The nation’s cattle inventory is at its lowest level in decades, the result of a long-term decline that has been pushed even lower in recent years by drought.

Much of the country endured severe dry spells in recent years, most notably in 2022. But the impact has been especially felt in the regions where America’s beef industry is most concentrated. 

In November 2022, the U.S reached a drought index of 202 on the Drought Severity and Coverage Index (DSCI), where values range from 0, meaning no dryness, to 500, indicating exceptional drought across an entire area. That month marked the nation’s second-highest drought reading of the century, surpassed only by the 2012-2013 North American drought

But for the top 200 cattle-producing counties — together representing roughly a quarter of the national herd — the drought index peaked at 267.5 in the same period, far higher than the national average.
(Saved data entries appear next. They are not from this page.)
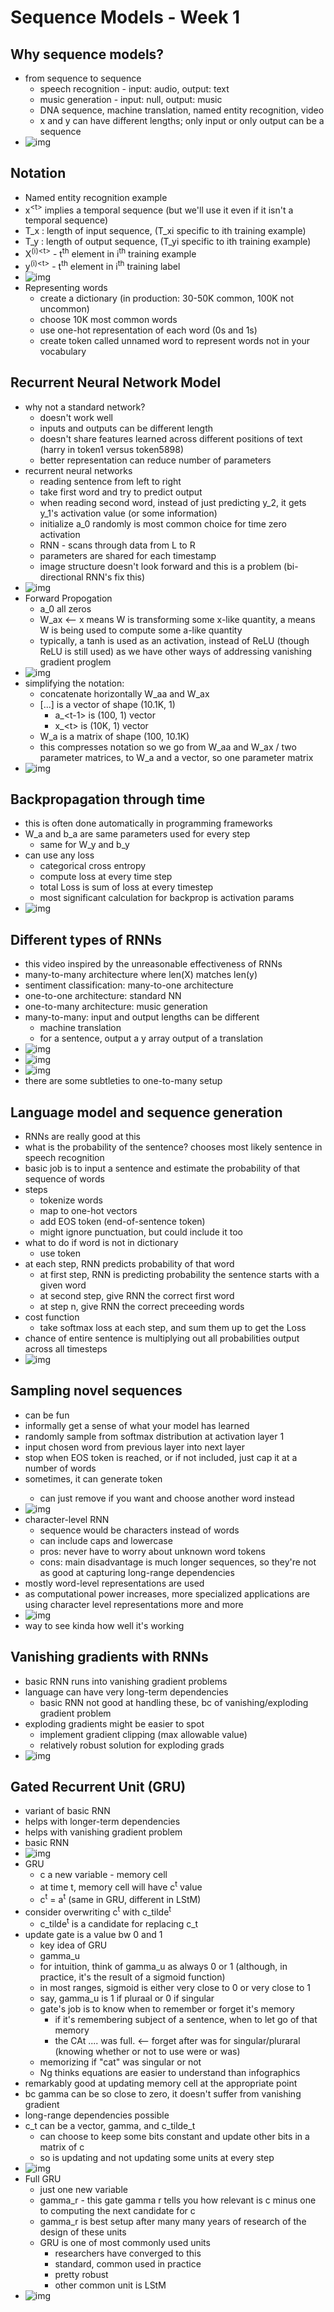 # Sequence Models - Week 1

## Why sequence models?

- from sequence to sequence
  - speech recognition - input: audio, output: text
  - music generation - input: null, output: music
  - DNA sequence, machine translation, named entity recognition, video 
  - x and y can have different lengths; only input or only output can be a sequence
- ![img](https://github.com/chriseal/deep_learning_ai/blob/master/5_SequenceModels/week1/5wk1_examples_of_sequence_models.png)

## Notation

- Named entity recognition example
- x<sup>\<t\></sup> implies a temporal sequence (but we'll use it even if it isn't a temporal sequence)
- T_x : length of input sequence, (T_xi specific to ith training example)
- T_y : length of output sequence, (T_yi specific to ith training example)
- X<sup>(i)\<t\></sup> - t<sup>th</sup> element in i<sup>th</sup> training example
- y<sup>(i)\<t\></sup> - t<sup>th</sup> element in i<sup>th</sup> training label
- ![img](https://github.com/chriseal/deep_learning_ai/blob/master/5_SequenceModels/week1/5wk1_notation.png)
- Representing words
  - create a dictionary (in production: 30-50K common, 100K not uncommon)
  - choose 10K most common words
  - use one-hot representation of each word (0s and 1s)
  - create token called unnamed word to represent words not in your vocabulary 
  
## Recurrent Neural Network Model

- why not a standard network?
  - doesn't work well
  - inputs and outputs can be different length
  - doesn't share features learned across different positions of text (harry in token1 versus token5898)
  - better representation can reduce number of parameters
- recurrent neural networks
  - reading sentence from left to right
  - take first word and try to predict output
  - when reading second word, instead of just predicting y_2, it gets y_1's activation value (or some information)
  - initialize a_0 randomly is most common choice for time zero activation
  - RNN - scans through data from L to R
  - parameters are shared for each timestamp 
  - image structure doesn't look forward and this is a problem (bi-directional RNN's fix this)
- ![img](https://github.com/chriseal/deep_learning_ai/blob/master/5_SequenceModels/week1/5wk1_structure.png)
- Forward Propogation
  - a_0 all zeros
  - W_ax <-- x means W is transforming some x-like quantity, a means W is being used to compute some a-like quantity
  - typically, a tanh is used as an activation, instead of ReLU (though ReLU is still used) as we have other ways of addressing vanishing gradient proglem
- ![img](https://github.com/chriseal/deep_learning_ai/blob/master/5_SequenceModels/week1/5wk1_forward_propogation.png)
- simplifying the notation:
  - concatenate horizontally W_aa and W_ax
  - [...] is a vector of shape (10.1K, 1)
    - a_\<t-1\> is (100, 1) vector
    - x_\<t\> is (10K, 1) vector
  - W_a is a matrix of shape (100, 10.1K)
  - this compresses notation so we go from W_aa and W_ax / two parameter matrices, to W_a and a vector, so one parameter matrix
- ![img](https://github.com/chriseal/deep_learning_ai/blob/master/5_SequenceModels/week1/5wk1_simplified_notation.png)

## Backpropagation through time

- this is often done automatically in programming frameworks
- W_a and b_a are same parameters used for every step
  - same for W_y and b_y
- can use any loss
  - categorical cross entropy
  - compute loss at every time step
  - total Loss is sum of loss at every timestep
  - most significant calculation for backprop is activation params
- ![img](https://github.com/chriseal/deep_learning_ai/blob/master/5_SequenceModels/week1/5wk1_backprop_through_time.png)

## Different types of RNNs

- this video inspired by the unreasonable effectiveness of RNNs
- many-to-many architecture where len(X) matches len(y)
- sentiment classification: many-to-one architecture
- one-to-one architecture: standard NN
- one-to-many architecture: music generation
- many-to-many: input and output lengths can be different
  - machine translation
  - for a sentence, output a y array output of a translation
- ![img](https://github.com/chriseal/deep_learning_ai/blob/master/5_SequenceModels/week1/5wk1_RNN_architectures.png)
- ![img](https://github.com/chriseal/deep_learning_ai/blob/master/5_SequenceModels/week1/5wk1_RNN_architectures2.png)
- ![img](https://github.com/chriseal/deep_learning_ai/blob/master/5_SequenceModels/week1/5wk1_RNN_architectures_summary.png)
- there are some subtleties to one-to-many setup

## Language model and sequence generation

- RNNs are really good at this
- what is the probability of the sentence? chooses most likely sentence in speech recognition
- basic job is to input a sentence and estimate the probability of that sequence of words
- steps
  - tokenize words
  - map to one-hot vectors
  - add EOS token (end-of-sentence token)
  - might ignore punctuation, but could include it too
- what to do if word is not in dictionary
  - use <UNK> token
- at each step, RNN predicts probability of that word
  - at first step, RNN is predicting probability the sentence starts with a given word
  - at second step, give RNN the correct first word
  - at step n, give RNN the correct preceeding words 
- cost function
  - take softmax loss at each step, and sum them up to get the Loss 
- chance of entire sentence is multiplying out all probabilities output across all timesteps
- ![img](https://github.com/chriseal/deep_learning_ai/blob/master/5_SequenceModels/week1/5wk1_language_model.png)

## Sampling novel sequences

- can be fun 
- informally get a sense of what your model has learned
- randomly sample from softmax distribution at activation layer 1
- input chosen word from previous layer into next layer
- stop when EOS token is reached, or if not included, just cap it at a number of words
- sometimes, it can generate <UNK> token
    - can just remove <UNK> if you want and choose another word instead
- ![img](https://github.com/chriseal/deep_learning_ai/blob/master/5_SequenceModels/week1/5wk1_language_model_sampling_randomly.png)
- character-level RNN
  - sequence would be characters instead of words
  - can include caps and lowercase
  - pros: never have to worry about unknown word tokens
  - cons: main disadvantage is much longer sequences, so they're not as good at capturing long-range dependencies
- mostly word-level representations are used
- as computational power increases, more specialized applications are using character level representations more and more
- ![img](https://github.com/chriseal/deep_learning_ai/blob/master/5_SequenceModels/week1/5wk1_language_model_char_level.png)
- way to see kinda how well it's working
  
## Vanishing gradients with RNNs

- basic RNN runs into vanishing gradient problems
- language can have very long-term dependencies
  - basic RNN not good at handling these, bc of vanishing/exploding gradient problem
- exploding gradients might be easier to spot
  - implement gradient clipping (max allowable value)
  - relatively robust solution for exploding grads
- ![img](https://github.com/chriseal/deep_learning_ai/blob/master/5_SequenceModels/week1/5wk1_vanishing_grad.png)

## Gated Recurrent Unit (GRU)

- variant of basic RNN 
- helps with longer-term dependencies
- helps with vanishing gradient problem
- basic RNN
- ![img](https://github.com/chriseal/deep_learning_ai/blob/master/5_SequenceModels/week1/5wk1_basic_RNN.png)
- GRU
  - c a new variable - memory cell
  - at time t, memory cell will have c<sup>t</sup> value
  - c<sup>t</sup> = a<sup>t</sup> (same in GRU, different in LStM)
- consider overwriting c<sup>t</sup> with c_tilde<sup>t</sup>
  - c_tilde<sup>t</sup> is a candidate for replacing c_t
- update gate is a value bw 0 and 1
  - key idea of GRU
  - gamma_u
  - for intuition, think of gamma_u as always 0 or 1 (although, in practice, it's the result of a sigmoid function)
  - in most ranges, sigmoid is either very close to 0 or very close to 1
  - say, gamma_u is 1 if pluraal or 0 if singular
  - gate's job is to know when to remember or forget it's memory
    - if it's remembering subject of a sentence, when to let go of that memory
    - the CAt .... was full. <-- forget after was for singular/pluraral (knowing whether or not to use were or was)
  - memorizing if "cat" was singular or not
  - Ng thinks equations are easier to understand than infographics
- remarkably good at updating memory cell at the appropriate point
- bc gamma can be so close to zero, it doesn't suffer from vanishing gradient
- long-range dependencies possible
- c_t can be a vector, gamma, and c_tilde_t
  - can choose to keep some bits constant and update other bits in a matrix of c
  - so is updating and not updating some units at every step
- ![img](https://github.com/chriseal/deep_learning_ai/blob/master/5_SequenceModels/week1/5wk1_basic_RNN.png)
- Full GRU
  - just one new variable
  - gamma_r - this gate gamma r tells you how relevant is c<t> minus one to computing the next candidate for c<t>
  - gamma_r is best setup after many many years of research of the design of these units
  - GRU is one of most commonly used units
    - researchers have converged to this
    - standard, common used in practice
    - pretty robust
    - other common unit is LStM
- ![img](https://github.com/chriseal/deep_learning_ai/blob/master/5_SequenceModels/week1/5wk1_full_GRU.png)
A similar pattern happened in 2024, when national drought conditions intensified in October and November, and again were more severe across the top beef-producing counties. These counties span 21 states. While they are largely clustered across the central U.S. particularly in the top five beef-producing states of Texas, Oklahoma, Missouri, Nebraska and South Dakota several are outside that core region as well, including in states like Oregon and Florida.

Ranchers in those regions have faced shrinking pastures, dwindling water supplies and the rising cost of feed, conditions that have forced many to thin their herds. And because rebuilding cattle numbers is a slow biological process, there is no quick path to replenishing the nation’s supply.